On the importance of high redshift intergalactic voids

TL;DR

This paper analyzes high-redshift intergalactic flux voids using hydrodynamical simulations and observations, confirming their consistency with LCDM cosmology and exploring their relation to the underlying matter distribution.

Contribution

It provides a detailed comparison of flux voids between simulations and observations, and models their connection to the three-dimensional matter density field.

Findings

Flux void distribution matches LCDM predictions.

Simulation parameters significantly affect void statistics.

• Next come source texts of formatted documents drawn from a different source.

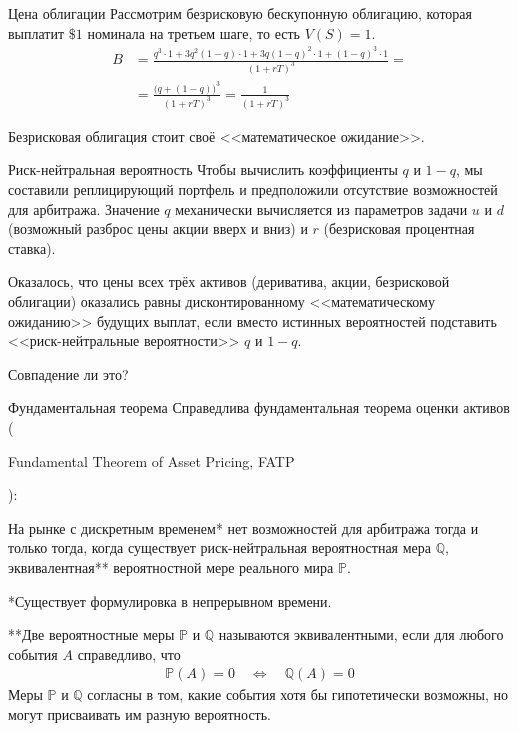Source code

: \documentclass{beamer}
\newcommand{\en}[1]{\begin{otherlanguage}{english}#1\end{otherlanguage}}
\begin{document}
\begin{frame}{Цена облигации}
\justify
Рассмотрим безрисковую бескупонную облигацию, которая выплатит $\$1$ номинала на третьем шаге, то есть $V(S) = 1$.
\begin{align*}
B &= \frac{q^3 \cdot 1 + 3q^2(1-q) \cdot 1 + 3q(1-q)^2 \cdot 1 + (1-q)^3 \cdot 1}{(1+rT)^3} = \\
&= \frac{\Big(q + (1-q) \Big)^3}{(1+rT)^3} = \frac{1}{(1+rT)^3}
\end{align*}

\justify
Безрисковая облигация стоит своё <<математическое ожидание>>.
\end{frame}



\begin{frame}{Риск-нейтральная вероятность}
\justify
Чтобы вычислить коэффициенты $q$ и $1-q$, мы составили реплицирующий портфель и предположили отсутствие возможностей для арбитража. Значение $q$ механически вычисляется из параметров задачи $u$ и $d$ (возможный разброс цены акции вверх и вниз) и $r$ (безрисковая процентная ставка).

\justify
Оказалось, что цены всех трёх активов (дериватива, акции, безрисковой облигации) оказались равны дисконтированному <<математическому ожиданию>> будущих выплат, если вместо истинных вероятностей подставить <<риск-нейтральные вероятности>> $q$ и $1-q$.

\justify
Совпадение ли это?
\end{frame}



\begin{frame}{Фундаментальная теорема}
\justify
Справедлива \alert{фундаментальная теорема оценки активов} (\en{Fundamental Theorem of Asset Pricing, FATP}):

\justify
На рынке с дискретным временем* нет возможностей для арбитража тогда и только тогда, когда существует риск-нейтральная вероятностная мера $\mathbb{Q}$, эквивалентная** вероятностной мере реального мира $\mathbb{P}$.

\justify
*Существует формулировка в непрерывном времени.

\justify
**Две вероятностные меры $\mathbb{P}$ и $\mathbb{Q}$ называются эквивалентными, если для любого события $A$ справедливо, что
\begin{align*}
\mathbb{P}(A)=0 \quad \Leftrightarrow \quad \mathbb{Q}(A)=0
\end{align*}
Меры $\mathbb{P}$ и $\mathbb{Q}$ согласны в том, какие события хотя бы гипотетически возможны, но могут присваивать им разную вероятность.
\end{frame}
\end{document}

Framework established for linking flux voids to matter distribution.

Abstract

We investigate the properties of one--dimensional flux ``voids'' (connected regions in the flux distribution above the mean flux level) by comparing hydrodynamical simulations of large cosmological volumes with a set of observed high--resolution spectra at z ~ 2. After addressing the effects of box size and resolution, we study how the void distribution changes when the most significant cosmological and astrophysical parameters are varied. We find that the void distribution in the flux is in excellent agreement with predictions of the standard LCDM cosmology, which also fits other flux statistics remarkably well. We then model the relation between flux voids and the corresponding one--dimensional gas density field along the line--of--sight and make a preliminary attempt to connect the one--dimensional properties of the gas density field to the three--dimensional dark matter distribution at the same redshift. This provides a framework that allows statistical interpretations of the void population at high redshift using observed quasar spectra, and eventually it will enable linking the void properties of the high--redshift universe with those at lower redshifts, which are better known.